Anyone know what this means???


----------



## Viro (Feb 27, 2006)

Have you installed windows using Q? You need to install an operating system before being able to boot Q.


----------



## blue gekko (Feb 27, 2006)

And how exactly do I install an operating system??


----------



## Viro (Feb 27, 2006)

You need to have a Windows CD handy, and in Q, choose to boot from that CD.


----------



## blue gekko (Feb 27, 2006)

Ooooh...

Thanks guys!!!


----------



## Lt Major Burns (Feb 27, 2006)

yes, i'm currently doing this with win98.  it's not easy, that's for damned sure.

basically, i've been here for 6 hours now, and still no sign of a loaded desktop (it is installed!).  BSOD all the way!


----------



## blue gekko (Feb 27, 2006)

Is Win98 like Q?? Or is it actually Windows 98?


----------



## nixgeek (Feb 27, 2006)

Win98 is the short name used to describe Windows 98.  Q is a Cocoa port of the virtual machine called QEMU.


----------



## Lt Major Burns (Feb 27, 2006)

to clarify:

Mac OS X programs are either written in Carbon, which is basically an old OS9 app that has been tweaked to run natively in OSX, wheras Cocoa, mentioned above is a program written entirely new for OSX, and takes full advantage of all it's features.  so Q is a Cocoa version of the cross-platform QEMU emulator which runs any OS on any computer, pretty much.

Windows98 is one of these OS's that will run under the emulation that Q(emu) provides.  Q provides nothing more than an environment for OS's to run in.

in this situation, you can't really use one without the other.


----------



## blue gekko (Feb 28, 2006)

Ok cool!
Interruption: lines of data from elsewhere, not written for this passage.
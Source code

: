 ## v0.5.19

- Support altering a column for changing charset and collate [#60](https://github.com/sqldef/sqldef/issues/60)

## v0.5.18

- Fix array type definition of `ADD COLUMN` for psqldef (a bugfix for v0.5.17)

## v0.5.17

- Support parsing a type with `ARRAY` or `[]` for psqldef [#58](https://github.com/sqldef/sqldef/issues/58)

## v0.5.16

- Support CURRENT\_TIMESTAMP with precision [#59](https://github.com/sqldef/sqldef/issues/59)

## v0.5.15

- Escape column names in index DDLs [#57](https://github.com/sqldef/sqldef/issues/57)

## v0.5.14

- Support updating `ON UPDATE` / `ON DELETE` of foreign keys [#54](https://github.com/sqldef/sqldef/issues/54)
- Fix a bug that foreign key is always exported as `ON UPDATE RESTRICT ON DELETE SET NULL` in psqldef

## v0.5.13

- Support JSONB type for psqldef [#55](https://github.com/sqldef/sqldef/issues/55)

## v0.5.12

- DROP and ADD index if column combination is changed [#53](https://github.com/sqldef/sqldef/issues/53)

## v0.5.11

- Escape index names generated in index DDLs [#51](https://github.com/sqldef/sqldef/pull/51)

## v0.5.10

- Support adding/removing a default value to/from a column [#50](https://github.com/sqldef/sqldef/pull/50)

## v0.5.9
One more thing though... Will the program I run be as reliable as Mac? Or will it be slow and laggy? Because if I'm going to play Gunbound and it's slow and laggy, I'd get really frustrated. So I'd much rather get a new PC than use Q...


----------



## Damrod (Feb 28, 2006)

An emulation will almost never be as good as the original system. You will have to check it out. Borrow a Windows CD from one of your friends and test it. 

Getting a new PC just for some freeware game seems a bit extreme IMO though. Abolishing the glory of the Mac just for some game...?


----------



## Lt Major Burns (Feb 28, 2006)

it'll be slow and laggy.  but as to *how* slow, i don't know.  it's possible that it'll be very playable.

i currently can't get past a blue screen of death on my win98 set up... can anyone help?  it's at the point of the Date & Time set up, as soon as i hit 'close' to get to the next stage, BSOD, every time.


----------



## blue gekko (Feb 28, 2006)

Damrod said:
			
		

> Getting a new PC just for some freeware game seems a bit extreme IMO though. Abolishing the glory of the Mac just for some game...?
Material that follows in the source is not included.